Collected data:
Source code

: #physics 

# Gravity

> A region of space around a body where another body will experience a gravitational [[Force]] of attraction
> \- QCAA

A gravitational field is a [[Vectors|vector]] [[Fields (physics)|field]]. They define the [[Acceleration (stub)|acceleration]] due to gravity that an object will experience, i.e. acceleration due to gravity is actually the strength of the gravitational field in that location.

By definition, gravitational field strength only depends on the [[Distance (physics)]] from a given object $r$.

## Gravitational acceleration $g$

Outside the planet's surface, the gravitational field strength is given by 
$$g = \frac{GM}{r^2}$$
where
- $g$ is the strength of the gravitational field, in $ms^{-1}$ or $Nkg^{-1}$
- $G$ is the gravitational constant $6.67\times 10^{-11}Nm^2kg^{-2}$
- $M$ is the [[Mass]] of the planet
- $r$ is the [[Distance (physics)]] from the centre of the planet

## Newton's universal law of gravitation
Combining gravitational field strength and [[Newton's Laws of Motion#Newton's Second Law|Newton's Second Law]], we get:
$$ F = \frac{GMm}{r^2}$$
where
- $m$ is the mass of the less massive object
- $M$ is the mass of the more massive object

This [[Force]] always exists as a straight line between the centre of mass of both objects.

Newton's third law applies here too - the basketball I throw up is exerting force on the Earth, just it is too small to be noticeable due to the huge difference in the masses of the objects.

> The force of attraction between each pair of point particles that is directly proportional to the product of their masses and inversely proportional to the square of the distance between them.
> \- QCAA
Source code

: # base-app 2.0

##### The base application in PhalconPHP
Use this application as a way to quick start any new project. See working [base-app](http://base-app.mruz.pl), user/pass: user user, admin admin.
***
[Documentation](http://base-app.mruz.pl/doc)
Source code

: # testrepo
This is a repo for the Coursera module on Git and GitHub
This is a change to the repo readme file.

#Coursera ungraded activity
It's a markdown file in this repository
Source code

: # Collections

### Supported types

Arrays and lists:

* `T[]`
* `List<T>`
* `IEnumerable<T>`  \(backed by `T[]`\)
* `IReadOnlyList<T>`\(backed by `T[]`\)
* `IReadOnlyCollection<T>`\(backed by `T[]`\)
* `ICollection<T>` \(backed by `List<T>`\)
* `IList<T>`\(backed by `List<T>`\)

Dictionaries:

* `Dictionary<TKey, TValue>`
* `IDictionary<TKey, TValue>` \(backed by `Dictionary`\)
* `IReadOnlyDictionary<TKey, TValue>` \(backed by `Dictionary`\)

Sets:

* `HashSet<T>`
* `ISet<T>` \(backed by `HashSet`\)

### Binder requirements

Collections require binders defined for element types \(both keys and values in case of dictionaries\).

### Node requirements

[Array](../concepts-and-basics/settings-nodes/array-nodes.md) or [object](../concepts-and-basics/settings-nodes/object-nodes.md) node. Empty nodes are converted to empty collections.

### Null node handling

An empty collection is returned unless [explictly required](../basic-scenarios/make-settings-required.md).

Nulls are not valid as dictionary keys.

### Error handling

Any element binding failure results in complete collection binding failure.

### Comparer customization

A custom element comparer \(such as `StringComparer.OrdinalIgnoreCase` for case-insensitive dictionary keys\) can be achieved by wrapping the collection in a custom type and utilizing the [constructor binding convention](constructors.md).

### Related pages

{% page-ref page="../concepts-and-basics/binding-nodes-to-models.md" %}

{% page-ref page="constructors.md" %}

--

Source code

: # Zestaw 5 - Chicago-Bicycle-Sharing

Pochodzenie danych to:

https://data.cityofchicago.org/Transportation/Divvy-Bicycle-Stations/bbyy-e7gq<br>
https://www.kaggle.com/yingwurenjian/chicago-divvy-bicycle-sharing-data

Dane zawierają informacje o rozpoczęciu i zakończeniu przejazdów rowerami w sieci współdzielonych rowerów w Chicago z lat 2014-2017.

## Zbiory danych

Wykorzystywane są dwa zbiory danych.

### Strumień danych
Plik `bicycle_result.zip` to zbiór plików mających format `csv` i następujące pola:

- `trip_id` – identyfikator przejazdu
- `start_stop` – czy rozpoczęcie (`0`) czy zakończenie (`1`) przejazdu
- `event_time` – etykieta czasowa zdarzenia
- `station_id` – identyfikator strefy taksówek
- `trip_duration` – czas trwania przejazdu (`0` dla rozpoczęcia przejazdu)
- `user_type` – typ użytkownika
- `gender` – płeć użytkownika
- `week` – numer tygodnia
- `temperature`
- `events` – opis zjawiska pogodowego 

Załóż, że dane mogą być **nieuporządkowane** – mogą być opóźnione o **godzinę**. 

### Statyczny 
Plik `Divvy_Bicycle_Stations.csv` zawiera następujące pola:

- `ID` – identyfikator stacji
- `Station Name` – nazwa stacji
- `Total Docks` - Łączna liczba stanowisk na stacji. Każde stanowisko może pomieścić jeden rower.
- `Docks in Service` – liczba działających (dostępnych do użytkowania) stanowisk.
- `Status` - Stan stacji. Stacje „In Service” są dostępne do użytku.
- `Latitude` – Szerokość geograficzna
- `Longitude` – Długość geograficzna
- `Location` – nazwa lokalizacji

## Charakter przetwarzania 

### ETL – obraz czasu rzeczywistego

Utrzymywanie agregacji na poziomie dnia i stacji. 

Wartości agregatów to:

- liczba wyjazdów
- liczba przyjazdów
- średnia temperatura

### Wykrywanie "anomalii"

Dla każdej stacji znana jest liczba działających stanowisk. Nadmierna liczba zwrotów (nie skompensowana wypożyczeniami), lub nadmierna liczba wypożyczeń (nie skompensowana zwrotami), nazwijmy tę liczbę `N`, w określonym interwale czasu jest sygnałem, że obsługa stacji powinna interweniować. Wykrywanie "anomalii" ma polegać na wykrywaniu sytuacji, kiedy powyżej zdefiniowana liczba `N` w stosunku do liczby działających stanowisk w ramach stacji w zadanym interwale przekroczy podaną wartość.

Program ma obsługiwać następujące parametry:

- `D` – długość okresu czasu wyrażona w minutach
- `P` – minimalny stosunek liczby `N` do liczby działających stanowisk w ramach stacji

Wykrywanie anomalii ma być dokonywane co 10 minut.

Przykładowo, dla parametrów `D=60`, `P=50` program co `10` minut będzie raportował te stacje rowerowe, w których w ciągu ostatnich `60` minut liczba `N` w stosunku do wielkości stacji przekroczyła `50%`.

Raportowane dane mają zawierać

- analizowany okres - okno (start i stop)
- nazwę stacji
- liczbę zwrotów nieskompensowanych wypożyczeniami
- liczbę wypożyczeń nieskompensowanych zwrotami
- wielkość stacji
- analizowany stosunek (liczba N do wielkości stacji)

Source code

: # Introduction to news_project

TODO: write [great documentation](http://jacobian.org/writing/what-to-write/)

## AIM OF THE TASK
From the entries above, give again exactly the lines running from the line with "Newton's third law" to the line with "##### The base application in PhalconPHP"; include both of those lines.

## WRITTEN SOLUTION
Newton's third law applies here too - the basketball I throw up is exerting force on the Earth, just it is too small to be noticeable due to the huge difference in the masses of the objects.

> The force of attraction between each pair of point particles that is directly proportional to the product of their masses and inversely proportional to the square of the distance between them.
> \- QCAA
Source code

: # base-app 2.0

##### The base application in PhalconPHP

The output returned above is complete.